Action item
With the images left out, print all of the records below exactly.

[Stored dataset items]
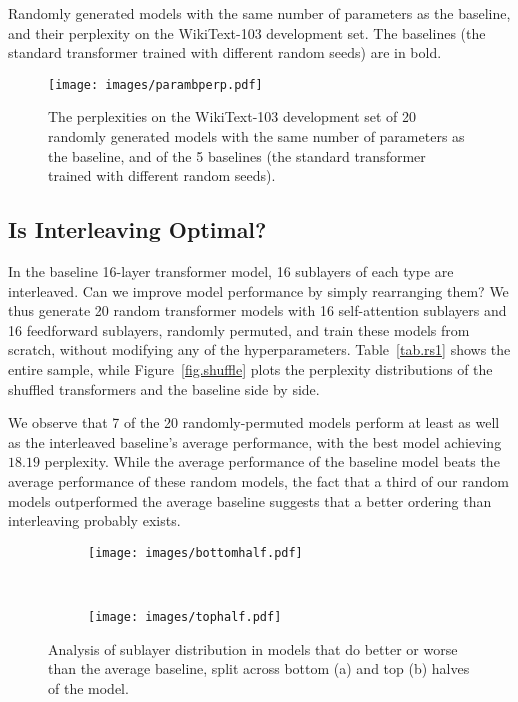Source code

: \documentclass[11pt,a4paper]{article}
\begin{document}
\begin{table}[t]
 \caption{Randomly generated models with the same number of parameters as the baseline, and their perplexity on the WikiText-103 development set. The baselines (the standard transformer trained with different random seeds) are in bold.}
\label{tab.budget}
\end{table}

\begin{figure}[t]
\centering
\texttt{[image: images/parambperp.pdf]}
\caption{The perplexities on the WikiText-103 development set of 20 randomly generated models with the same number of parameters as the baseline, and of the 5 baselines (the standard transformer trained with different random seeds).} 
\label{fig.budget}
\end{figure}

\subsection{Is Interleaving Optimal?}
\label{sec.interleaving}

In the baseline 16-layer transformer model, 16 sublayers of each type are interleaved. Can we improve model performance by simply rearranging them?
We thus generate 20 random transformer models with 16 self-attention sublayers and 16 feedforward sublayers, randomly permuted, and train these models from scratch, without modifying any of the hyperparameters. 
Table~\ref{tab.rs1} shows the entire sample, while Figure~\ref{fig.shuffle} plots the perplexity distributions of the shuffled transformers and the baseline side by side.

We observe that 7 of the 20 randomly-permuted models perform at least as well as the interleaved baseline's average performance, with the best model achieving $18.19$ perplexity.
While the average performance of the baseline model beats the average performance of these random models, the fact that a third of our random models outperformed the average baseline suggests that a better ordering than interleaving probably exists.



\begin{figure*}[t]
\begin{subfigure}[t]{0.48\linewidth}
\centering
\texttt{[image: images/bottomhalf.pdf]}
\caption{}
\end{subfigure}
~
\begin{subfigure}[t]{0.48\linewidth}
\centering
\texttt{[image: images/tophalf.pdf]}
\caption{}
\end{subfigure}
\caption{Analysis of sublayer distribution in models that do better or worse than the average  baseline, split across bottom (a) and top (b) halves of the model.}
\label{fig.split}
\end{figure*}
\end{document}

Problem solution
Source code

: \documentclass[11pt,a4paper]{article}
\begin{document}
\begin{table}[t]
 \caption{Randomly generated models with the same number of parameters as the baseline, and their perplexity on the WikiText-103 development set. The baselines (the standard transformer trained with different random seeds) are in bold.}
\label{tab.budget}
\end{table}

\begin{figure}[t]
\centering
\texttt{[image: images/parambperp.pdf]}
\caption{The perplexities on the WikiText-103 development set of 20 randomly generated models with the same number of parameters as the baseline, and of the 5 baselines (the standard transformer trained with different random seeds).} 
\label{fig.budget}
\end{figure}

\subsection{Is Interleaving Optimal?}
\label{sec.interleaving}

In the baseline 16-layer transformer model, 16 sublayers of each type are interleaved. Can we improve model performance by simply rearranging them?
We thus generate 20 random transformer models with 16 self-attention sublayers and 16 feedforward sublayers, randomly permuted, and train these models from scratch, without modifying any of the hyperparameters. 
Table~\ref{tab.rs1} shows the entire sample, while Figure~\ref{fig.shuffle} plots the perplexity distributions of the shuffled transformers and the baseline side by side.

We observe that 7 of the 20 randomly-permuted models perform at least as well as the interleaved baseline's average performance, with the best model achieving $18.19$ perplexity.
While the average performance of the baseline model beats the average performance of these random models, the fact that a third of our random models outperformed the average baseline suggests that a better ordering than interleaving probably exists.



\begin{figure*}[t]
\begin{subfigure}[t]{0.48\linewidth}
\centering
\texttt{[image: images/bottomhalf.pdf]}
\caption{}
\end{subfigure}
~
\begin{subfigure}[t]{0.48\linewidth}
\centering
\texttt{[image: images/tophalf.pdf]}
\caption{}
\end{subfigure}
\caption{Analysis of sublayer distribution in models that do better or worse than the average  baseline, split across bottom (a) and top (b) halves of the model.}
\label{fig.split}
\end{figure*}
\end{document}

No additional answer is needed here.